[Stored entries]
*** Block opens ***
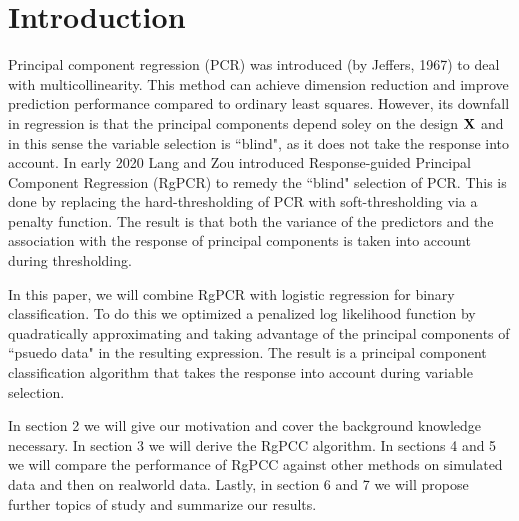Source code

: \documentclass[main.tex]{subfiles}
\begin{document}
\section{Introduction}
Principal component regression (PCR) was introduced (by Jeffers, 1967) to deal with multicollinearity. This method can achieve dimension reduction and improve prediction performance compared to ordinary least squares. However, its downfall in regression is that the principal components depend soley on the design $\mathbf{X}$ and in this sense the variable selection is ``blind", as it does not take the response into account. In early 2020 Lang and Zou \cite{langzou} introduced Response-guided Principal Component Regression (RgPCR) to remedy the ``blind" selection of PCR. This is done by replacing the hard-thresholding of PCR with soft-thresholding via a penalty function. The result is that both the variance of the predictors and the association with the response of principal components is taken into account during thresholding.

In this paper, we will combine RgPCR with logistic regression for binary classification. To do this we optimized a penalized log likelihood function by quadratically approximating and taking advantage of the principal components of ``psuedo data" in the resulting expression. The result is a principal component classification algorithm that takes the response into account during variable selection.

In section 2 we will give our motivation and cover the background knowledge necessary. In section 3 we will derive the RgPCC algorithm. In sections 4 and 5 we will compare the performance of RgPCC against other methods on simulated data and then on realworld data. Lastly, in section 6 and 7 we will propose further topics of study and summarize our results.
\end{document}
*** Block closes ***
*** Block opens ***
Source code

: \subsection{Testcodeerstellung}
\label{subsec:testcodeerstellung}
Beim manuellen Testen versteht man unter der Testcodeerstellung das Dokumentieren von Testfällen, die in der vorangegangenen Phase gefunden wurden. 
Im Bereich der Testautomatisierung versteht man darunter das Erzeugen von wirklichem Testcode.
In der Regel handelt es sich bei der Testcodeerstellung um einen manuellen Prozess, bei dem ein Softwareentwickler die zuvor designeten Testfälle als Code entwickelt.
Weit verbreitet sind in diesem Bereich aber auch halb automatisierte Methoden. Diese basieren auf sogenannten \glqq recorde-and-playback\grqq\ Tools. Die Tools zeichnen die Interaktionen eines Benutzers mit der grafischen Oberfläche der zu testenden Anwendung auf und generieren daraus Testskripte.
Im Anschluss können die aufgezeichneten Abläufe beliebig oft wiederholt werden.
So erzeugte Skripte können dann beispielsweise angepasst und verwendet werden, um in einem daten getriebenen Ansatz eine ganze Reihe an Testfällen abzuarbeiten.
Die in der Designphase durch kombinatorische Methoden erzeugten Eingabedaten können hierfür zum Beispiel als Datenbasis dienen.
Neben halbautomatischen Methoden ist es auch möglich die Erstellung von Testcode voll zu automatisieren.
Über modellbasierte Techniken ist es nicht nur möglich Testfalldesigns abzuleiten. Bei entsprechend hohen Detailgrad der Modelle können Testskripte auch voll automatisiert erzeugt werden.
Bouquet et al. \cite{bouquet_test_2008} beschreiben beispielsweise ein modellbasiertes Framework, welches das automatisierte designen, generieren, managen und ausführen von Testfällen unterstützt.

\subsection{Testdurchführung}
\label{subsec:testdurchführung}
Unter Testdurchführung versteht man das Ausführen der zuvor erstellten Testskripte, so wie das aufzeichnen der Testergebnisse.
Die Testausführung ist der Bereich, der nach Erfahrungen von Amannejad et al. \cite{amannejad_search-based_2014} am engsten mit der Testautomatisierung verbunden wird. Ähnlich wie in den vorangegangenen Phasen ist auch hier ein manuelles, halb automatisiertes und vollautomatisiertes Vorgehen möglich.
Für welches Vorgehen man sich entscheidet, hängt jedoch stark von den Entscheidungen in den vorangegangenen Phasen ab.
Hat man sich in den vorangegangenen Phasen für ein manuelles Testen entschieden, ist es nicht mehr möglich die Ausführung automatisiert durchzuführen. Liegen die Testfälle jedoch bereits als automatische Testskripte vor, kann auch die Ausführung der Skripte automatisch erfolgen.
*** Block closes ***
*** Block opens ***
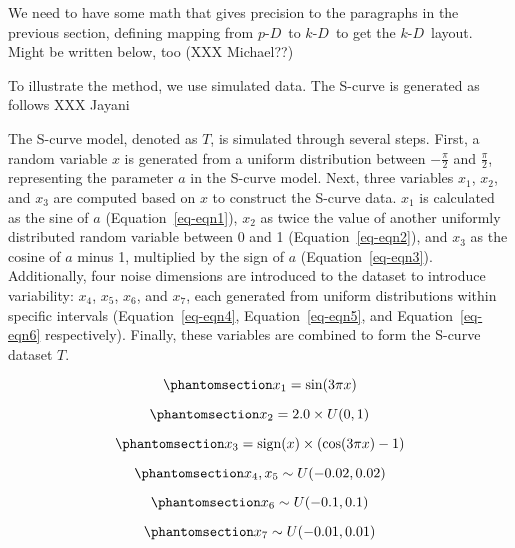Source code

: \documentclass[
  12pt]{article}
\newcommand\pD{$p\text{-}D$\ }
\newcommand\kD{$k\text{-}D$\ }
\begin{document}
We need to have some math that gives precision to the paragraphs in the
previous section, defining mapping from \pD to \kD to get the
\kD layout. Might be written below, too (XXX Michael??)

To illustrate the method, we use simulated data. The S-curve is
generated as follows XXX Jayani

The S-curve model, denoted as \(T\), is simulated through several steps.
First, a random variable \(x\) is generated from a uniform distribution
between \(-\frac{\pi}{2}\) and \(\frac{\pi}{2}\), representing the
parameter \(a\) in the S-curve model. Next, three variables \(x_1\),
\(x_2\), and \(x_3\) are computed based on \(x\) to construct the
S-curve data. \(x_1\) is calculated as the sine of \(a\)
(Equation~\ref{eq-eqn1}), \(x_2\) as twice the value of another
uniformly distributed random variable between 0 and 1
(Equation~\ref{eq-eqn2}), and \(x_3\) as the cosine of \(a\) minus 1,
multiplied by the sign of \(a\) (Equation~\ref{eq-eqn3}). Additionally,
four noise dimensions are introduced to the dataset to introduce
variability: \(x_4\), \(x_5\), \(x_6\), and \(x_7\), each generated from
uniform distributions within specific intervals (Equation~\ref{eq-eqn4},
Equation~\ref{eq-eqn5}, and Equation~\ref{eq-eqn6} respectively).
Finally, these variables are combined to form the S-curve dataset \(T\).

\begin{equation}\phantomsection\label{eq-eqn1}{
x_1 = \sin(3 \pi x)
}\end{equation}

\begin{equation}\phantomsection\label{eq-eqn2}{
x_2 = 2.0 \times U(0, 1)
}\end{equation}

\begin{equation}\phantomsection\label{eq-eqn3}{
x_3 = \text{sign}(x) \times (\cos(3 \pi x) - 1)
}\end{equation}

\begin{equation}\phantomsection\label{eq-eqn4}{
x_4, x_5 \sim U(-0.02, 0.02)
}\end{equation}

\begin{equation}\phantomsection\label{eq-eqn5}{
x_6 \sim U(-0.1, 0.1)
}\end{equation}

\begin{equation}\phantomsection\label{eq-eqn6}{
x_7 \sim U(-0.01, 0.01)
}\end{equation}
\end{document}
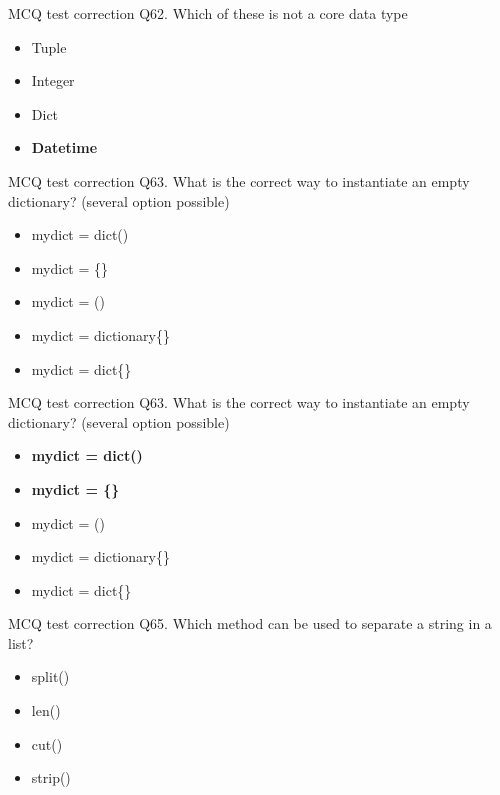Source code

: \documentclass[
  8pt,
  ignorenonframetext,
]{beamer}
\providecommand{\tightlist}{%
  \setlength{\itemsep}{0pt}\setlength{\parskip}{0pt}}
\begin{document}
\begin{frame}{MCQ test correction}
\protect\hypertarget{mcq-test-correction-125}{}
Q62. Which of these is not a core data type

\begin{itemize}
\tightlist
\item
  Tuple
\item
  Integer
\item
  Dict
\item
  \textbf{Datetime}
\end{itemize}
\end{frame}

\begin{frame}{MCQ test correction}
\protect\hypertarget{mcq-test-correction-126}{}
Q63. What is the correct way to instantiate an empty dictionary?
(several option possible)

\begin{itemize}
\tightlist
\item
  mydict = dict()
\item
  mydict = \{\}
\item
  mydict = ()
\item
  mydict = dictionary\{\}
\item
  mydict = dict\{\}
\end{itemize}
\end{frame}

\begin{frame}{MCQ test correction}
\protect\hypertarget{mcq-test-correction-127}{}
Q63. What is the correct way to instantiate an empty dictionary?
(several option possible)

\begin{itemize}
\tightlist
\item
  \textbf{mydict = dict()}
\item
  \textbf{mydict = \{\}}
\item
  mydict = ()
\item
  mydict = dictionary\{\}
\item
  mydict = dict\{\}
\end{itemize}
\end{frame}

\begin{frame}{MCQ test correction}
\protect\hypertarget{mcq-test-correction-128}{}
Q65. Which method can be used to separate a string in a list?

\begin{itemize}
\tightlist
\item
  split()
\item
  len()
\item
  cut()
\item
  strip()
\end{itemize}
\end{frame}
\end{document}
*** Block closes ***
Task statement —
Write out each line above with the word "generieren".

Result of this task —
Weit verbreitet sind in diesem Bereich aber auch halb automatisierte Methoden. Diese basieren auf sogenannten \glqq recorde-and-playback\grqq\ Tools. Die Tools zeichnen die Interaktionen eines Benutzers mit der grafischen Oberfläche der zu testenden Anwendung auf und generieren daraus Testskripte.
Bouquet et al. \cite{bouquet_test_2008} beschreiben beispielsweise ein modellbasiertes Framework, welches das automatisierte designen, generieren, managen und ausführen von Testfällen unterstützt.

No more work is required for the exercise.